Though the inkies carried regular features on the band, their association with punk meant a limited amount of radio airplay, and a self-imposed exile from TOTP in those pre-video days led to a leggy interpretation of their song from the show's dance troupe, a cast iron guarantee of subsequent chart oblivion. I bought White Man in the Hammersmith Palais, a coruscating mash-up of reggae and power chordage that was arguably the band's finest single, and left it in the back window of the family car where the sun warped the vinyl into mush. It remains one of my great musical regrets.

Because in many ways The Clash were The Last Gang in Town. Though they grew out of punk they were a classic outlaw rock and roll band. Their masterpiece, 1980's London Calling LP, was built on a slew of different influences from reggae to rockabilly to straight pop. Perhaps only they could have followed it up with a triple album (Sandinista) of bewildering eclecticism which they insisted be sold at the same price as a single album.

But Strummer's Clash had already made a particular impact on Belfast. Due to play the Ulster Hall on October 20, 1977, insurance cover was withdrawn at the last moment and the gig cancelled. This caused one of the few riots in town that had nothing to do with either politics or religion. For punks it was “a riot, a riot of our own”. The Clash meanwhile took the opportunity to have themselves photographed with surly armed soldiers and beaming urchins. Combat rock was born.

Despite the radical politics, Strummer could hardly claim to be one of the shock troops of the working class. Born John Graham Mellor in Turkey in 1952, he was the son of a British diplomat who boarded for much of his school life. His estranged brother David became a member of the National Front before committing suicide, which may explain why Strummer embraced anti-racist causes with such fervour.

The Clash never did play Belfast in their classic line-up, but made the Ulster Hall during the ill-fated Cut The Crap tour of 1984 which featured only Strummer and bassist Paul Simonon from the original band. A Mohicaned Strummer berated the audience for spitting, and their middle-class tendencies: “I thought Belfast was more like Glasgow than Edinburgh,” he declared.

It was an Elvis in Vegas moment that Strummer would have appreciated.
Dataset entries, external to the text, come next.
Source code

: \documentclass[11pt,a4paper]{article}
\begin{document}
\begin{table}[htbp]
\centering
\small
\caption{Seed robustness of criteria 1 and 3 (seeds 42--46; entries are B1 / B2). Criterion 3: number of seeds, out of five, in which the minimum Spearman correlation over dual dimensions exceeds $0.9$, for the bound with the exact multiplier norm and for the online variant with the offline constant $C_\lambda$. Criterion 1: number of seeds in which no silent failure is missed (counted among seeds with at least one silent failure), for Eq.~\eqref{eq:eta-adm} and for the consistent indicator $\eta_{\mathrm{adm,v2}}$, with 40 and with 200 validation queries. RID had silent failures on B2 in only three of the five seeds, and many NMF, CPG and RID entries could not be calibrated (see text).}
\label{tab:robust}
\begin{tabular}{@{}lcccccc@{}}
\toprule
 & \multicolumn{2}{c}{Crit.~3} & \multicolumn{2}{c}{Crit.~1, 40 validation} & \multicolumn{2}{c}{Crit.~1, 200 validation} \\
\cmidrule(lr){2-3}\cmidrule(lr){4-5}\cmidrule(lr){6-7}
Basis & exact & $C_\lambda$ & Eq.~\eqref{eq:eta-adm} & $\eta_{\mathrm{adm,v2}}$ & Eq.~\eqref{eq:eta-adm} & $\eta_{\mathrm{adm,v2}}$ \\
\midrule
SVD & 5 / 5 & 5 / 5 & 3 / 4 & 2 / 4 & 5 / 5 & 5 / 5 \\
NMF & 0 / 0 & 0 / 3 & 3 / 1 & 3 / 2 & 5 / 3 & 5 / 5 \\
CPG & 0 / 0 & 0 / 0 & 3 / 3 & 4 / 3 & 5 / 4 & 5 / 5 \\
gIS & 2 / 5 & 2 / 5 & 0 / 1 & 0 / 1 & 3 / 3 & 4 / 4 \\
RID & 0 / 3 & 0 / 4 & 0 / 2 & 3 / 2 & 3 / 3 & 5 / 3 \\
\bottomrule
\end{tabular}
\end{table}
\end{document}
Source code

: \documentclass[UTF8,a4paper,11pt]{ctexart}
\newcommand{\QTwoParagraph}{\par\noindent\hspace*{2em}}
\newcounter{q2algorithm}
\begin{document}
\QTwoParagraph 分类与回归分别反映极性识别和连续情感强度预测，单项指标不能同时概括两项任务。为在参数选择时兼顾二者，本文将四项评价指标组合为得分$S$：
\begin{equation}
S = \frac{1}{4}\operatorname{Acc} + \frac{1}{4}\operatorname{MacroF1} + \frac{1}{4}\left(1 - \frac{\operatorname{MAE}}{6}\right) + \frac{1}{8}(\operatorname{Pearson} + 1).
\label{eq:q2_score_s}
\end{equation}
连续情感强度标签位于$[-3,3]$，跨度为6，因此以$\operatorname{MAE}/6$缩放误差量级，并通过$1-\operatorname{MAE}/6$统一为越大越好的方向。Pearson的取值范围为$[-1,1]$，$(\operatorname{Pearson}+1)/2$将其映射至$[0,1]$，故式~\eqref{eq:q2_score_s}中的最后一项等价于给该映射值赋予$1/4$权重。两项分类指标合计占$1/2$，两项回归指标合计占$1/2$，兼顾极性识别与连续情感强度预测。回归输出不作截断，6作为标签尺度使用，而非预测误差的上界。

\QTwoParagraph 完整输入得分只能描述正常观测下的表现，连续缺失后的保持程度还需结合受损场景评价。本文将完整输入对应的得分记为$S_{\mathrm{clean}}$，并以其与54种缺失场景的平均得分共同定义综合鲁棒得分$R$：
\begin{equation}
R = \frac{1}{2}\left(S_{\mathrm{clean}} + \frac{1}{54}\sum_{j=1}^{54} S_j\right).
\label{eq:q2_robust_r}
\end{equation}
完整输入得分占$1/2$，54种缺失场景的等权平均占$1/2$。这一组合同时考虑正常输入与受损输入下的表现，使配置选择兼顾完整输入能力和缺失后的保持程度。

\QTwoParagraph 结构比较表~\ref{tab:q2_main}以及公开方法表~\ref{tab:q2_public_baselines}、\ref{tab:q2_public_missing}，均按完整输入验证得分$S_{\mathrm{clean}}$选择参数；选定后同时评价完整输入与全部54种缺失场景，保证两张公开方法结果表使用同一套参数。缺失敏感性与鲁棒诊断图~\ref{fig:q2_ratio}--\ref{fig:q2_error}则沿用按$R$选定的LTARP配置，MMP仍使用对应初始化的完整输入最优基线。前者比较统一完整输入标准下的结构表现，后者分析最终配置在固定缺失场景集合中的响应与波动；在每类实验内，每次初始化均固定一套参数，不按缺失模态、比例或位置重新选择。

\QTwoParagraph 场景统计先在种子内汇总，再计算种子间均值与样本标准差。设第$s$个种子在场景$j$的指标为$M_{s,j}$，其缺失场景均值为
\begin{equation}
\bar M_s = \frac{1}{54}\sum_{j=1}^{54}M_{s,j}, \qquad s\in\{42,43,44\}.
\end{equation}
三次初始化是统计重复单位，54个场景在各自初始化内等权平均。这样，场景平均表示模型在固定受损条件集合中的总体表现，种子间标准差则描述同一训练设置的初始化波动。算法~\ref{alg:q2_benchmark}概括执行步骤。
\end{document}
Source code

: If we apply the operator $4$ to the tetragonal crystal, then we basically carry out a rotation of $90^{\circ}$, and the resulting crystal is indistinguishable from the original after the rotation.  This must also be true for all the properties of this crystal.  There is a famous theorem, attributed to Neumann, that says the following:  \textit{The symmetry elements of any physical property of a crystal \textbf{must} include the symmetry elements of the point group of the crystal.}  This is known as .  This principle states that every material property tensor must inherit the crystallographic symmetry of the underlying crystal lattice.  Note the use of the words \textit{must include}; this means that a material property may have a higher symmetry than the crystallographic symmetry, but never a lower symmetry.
Despite announcing themselves as “bored with the USA” in 1977 The Clash went out of their way to embrace it, cracking the States through hard work.

The Clash eventually cracked under the strain of maintaining a high level of success with being beacons of punk integrity, Strummer for a time leaping out of the frying pan of the band into the fire of The Pogues, not so much the last gang in town as the last person to leave the pub.

But he always remained a personification of punk's undersold moral backbone. If Joe backed your cause, you knew there was something to it. Which is why this December, on the tenth anniversary of his untimely death, many an old punk will be raising a glass and wiping away an unmanly tear in his memory.